* [Dataset content]
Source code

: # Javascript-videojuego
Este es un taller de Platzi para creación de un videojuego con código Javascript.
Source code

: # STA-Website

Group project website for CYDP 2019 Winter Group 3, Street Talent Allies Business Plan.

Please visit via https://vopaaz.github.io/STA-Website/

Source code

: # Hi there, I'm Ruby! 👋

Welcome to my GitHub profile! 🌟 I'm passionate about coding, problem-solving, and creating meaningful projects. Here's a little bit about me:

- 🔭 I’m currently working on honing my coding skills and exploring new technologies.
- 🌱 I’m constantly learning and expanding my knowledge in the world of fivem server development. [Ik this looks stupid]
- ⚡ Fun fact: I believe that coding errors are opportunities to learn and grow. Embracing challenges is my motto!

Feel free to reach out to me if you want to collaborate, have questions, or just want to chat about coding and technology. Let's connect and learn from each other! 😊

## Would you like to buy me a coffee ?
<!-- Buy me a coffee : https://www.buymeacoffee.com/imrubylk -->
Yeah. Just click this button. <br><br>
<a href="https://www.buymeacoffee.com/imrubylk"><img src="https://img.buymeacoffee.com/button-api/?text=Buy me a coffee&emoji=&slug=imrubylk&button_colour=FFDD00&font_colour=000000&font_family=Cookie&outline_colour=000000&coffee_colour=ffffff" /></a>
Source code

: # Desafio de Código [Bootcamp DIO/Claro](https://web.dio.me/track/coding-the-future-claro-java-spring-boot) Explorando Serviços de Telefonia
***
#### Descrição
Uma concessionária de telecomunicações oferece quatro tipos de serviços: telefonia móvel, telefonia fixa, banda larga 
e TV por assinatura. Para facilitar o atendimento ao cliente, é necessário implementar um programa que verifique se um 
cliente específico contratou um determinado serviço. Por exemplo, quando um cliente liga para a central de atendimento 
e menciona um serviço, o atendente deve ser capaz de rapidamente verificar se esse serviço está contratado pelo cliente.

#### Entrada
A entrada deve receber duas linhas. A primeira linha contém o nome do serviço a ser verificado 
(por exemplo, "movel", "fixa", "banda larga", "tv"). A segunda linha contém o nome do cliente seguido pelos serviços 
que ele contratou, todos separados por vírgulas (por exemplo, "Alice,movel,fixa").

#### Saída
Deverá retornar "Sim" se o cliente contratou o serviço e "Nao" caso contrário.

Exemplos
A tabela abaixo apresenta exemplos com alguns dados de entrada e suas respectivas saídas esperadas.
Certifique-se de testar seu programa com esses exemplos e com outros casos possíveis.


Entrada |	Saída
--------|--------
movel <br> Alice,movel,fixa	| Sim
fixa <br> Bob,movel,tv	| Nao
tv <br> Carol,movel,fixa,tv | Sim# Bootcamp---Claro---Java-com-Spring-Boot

* [Exercise instructions] Going through the listing above, please work out how many lines contain the word "coffee", and give the number alone.

* [Response to this task] 3